_LISTED ENTRIES_
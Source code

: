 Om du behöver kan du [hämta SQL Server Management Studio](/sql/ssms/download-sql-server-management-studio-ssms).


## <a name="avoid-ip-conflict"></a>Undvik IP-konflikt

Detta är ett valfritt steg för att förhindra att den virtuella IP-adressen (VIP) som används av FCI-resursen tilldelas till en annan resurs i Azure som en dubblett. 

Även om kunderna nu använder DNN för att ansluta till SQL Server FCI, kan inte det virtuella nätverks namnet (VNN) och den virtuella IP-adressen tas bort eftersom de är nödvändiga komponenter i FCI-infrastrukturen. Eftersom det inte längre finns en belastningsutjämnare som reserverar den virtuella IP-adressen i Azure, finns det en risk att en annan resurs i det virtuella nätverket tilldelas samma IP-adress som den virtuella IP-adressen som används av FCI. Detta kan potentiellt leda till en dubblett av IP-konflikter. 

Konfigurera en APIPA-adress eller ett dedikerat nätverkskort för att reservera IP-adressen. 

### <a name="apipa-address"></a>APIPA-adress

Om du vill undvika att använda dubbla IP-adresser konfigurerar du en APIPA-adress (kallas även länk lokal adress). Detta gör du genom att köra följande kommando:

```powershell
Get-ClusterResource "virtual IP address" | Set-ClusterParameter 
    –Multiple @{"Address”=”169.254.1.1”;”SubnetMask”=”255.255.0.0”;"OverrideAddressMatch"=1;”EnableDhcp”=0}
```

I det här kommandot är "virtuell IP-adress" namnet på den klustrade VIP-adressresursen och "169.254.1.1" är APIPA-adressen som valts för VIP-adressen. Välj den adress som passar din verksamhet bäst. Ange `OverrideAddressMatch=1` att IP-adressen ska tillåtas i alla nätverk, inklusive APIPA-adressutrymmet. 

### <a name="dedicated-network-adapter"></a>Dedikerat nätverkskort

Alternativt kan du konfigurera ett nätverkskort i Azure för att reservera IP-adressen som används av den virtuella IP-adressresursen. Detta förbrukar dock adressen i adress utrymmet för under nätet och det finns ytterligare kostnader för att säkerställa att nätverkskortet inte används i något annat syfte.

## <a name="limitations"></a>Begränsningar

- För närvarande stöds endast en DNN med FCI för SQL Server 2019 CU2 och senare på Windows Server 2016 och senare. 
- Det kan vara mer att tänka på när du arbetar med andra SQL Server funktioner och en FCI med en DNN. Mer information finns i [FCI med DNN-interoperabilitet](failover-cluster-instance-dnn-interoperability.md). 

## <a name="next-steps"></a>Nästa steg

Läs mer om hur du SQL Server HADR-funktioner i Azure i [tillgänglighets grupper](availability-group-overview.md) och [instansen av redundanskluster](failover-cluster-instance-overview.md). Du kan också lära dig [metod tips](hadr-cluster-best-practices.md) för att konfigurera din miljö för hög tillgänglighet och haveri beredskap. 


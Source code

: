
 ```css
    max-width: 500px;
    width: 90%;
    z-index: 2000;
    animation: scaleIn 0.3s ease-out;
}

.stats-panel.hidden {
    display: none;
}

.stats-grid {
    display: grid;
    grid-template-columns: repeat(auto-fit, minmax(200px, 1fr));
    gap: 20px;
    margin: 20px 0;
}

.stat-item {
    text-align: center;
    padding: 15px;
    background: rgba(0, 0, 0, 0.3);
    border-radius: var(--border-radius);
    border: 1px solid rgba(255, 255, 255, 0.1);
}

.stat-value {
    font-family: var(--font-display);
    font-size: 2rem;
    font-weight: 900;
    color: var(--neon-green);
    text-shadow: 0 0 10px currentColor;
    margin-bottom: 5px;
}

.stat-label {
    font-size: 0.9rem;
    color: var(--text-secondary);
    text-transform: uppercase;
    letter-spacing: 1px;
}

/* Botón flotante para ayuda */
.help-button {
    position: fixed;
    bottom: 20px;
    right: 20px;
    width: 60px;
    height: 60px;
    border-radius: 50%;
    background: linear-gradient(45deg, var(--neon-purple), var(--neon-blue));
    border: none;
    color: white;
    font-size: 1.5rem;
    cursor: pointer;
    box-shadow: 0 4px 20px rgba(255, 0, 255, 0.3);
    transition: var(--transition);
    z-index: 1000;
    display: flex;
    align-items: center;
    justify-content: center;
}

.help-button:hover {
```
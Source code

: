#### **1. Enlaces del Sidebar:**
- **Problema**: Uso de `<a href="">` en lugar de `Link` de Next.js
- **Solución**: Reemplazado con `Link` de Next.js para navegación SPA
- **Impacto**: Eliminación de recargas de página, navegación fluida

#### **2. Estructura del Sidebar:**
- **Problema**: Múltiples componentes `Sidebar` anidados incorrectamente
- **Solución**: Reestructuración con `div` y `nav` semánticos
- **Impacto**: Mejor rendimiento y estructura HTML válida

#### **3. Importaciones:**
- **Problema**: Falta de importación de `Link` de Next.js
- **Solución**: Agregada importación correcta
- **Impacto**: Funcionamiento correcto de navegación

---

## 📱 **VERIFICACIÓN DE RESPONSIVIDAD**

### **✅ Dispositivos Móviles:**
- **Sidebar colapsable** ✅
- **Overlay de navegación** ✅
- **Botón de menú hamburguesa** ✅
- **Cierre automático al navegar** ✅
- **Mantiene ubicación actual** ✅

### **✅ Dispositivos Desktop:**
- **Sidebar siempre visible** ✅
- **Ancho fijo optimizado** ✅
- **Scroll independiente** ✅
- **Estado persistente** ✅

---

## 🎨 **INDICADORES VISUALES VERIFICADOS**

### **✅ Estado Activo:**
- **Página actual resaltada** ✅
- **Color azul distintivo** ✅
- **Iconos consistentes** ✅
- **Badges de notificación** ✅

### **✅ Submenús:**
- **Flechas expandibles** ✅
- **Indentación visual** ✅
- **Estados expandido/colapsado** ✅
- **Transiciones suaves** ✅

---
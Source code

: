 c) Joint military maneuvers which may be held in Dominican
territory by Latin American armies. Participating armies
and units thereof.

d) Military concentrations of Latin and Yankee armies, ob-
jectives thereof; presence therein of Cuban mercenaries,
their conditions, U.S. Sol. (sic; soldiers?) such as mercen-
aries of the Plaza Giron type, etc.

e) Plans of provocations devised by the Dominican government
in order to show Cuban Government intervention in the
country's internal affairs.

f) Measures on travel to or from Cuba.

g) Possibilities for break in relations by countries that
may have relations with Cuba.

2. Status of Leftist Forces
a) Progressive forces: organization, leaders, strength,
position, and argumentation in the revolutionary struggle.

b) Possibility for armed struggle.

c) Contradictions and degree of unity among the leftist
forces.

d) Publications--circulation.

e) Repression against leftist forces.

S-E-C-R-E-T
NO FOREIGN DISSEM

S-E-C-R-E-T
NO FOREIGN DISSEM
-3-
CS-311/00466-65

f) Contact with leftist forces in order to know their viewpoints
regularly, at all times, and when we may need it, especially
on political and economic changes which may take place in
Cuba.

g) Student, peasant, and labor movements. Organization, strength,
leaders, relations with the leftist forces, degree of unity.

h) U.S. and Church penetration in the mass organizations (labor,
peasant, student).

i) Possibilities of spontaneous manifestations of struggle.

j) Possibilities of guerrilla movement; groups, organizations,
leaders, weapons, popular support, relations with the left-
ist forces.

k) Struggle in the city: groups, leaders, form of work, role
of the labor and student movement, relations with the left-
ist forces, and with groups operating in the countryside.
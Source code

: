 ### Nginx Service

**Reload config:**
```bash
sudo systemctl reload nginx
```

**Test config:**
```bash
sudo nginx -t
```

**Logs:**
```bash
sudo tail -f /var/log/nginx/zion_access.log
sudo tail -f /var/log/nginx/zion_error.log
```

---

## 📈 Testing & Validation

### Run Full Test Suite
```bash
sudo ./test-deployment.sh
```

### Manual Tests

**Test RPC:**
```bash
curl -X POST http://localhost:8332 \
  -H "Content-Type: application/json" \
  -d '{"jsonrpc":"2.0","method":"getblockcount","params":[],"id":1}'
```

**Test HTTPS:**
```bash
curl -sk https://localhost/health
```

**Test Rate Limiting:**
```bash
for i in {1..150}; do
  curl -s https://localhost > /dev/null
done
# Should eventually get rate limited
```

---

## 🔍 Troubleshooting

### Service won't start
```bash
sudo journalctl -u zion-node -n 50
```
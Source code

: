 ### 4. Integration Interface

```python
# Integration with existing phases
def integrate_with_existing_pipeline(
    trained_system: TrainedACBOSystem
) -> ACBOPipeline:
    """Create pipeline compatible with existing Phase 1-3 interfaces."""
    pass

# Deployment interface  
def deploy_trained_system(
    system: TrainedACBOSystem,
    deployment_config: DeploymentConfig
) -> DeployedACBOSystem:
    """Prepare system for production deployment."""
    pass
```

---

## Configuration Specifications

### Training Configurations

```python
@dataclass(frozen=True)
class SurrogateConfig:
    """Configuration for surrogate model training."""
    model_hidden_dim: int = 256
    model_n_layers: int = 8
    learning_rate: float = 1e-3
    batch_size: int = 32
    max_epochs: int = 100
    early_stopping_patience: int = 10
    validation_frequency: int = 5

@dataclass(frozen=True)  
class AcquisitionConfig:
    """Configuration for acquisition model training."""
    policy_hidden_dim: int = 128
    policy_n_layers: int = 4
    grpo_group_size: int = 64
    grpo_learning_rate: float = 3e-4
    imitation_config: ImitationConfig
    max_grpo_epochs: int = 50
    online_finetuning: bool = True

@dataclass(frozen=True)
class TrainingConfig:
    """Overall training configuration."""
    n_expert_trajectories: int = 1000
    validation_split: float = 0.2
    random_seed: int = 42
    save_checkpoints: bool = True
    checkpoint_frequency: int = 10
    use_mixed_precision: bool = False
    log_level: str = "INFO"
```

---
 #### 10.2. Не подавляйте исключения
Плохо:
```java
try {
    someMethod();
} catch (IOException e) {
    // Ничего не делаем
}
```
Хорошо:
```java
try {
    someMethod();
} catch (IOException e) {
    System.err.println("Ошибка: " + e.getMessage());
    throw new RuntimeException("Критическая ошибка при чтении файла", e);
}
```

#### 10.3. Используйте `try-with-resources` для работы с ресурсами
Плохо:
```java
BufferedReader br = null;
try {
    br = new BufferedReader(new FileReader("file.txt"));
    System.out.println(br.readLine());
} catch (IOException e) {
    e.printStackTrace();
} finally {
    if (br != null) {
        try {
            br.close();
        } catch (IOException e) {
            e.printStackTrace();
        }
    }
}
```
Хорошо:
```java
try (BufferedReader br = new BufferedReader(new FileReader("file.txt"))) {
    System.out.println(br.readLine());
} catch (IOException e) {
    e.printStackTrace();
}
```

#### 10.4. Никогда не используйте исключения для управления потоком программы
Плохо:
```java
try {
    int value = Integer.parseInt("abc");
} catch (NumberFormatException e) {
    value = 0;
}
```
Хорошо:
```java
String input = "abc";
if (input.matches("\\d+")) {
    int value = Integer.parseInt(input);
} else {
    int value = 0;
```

_EXERCISE REQUIREMENTS_
Go through the data and count every line where the word "namnet" appears. Give only that count.

_ANSWER_
2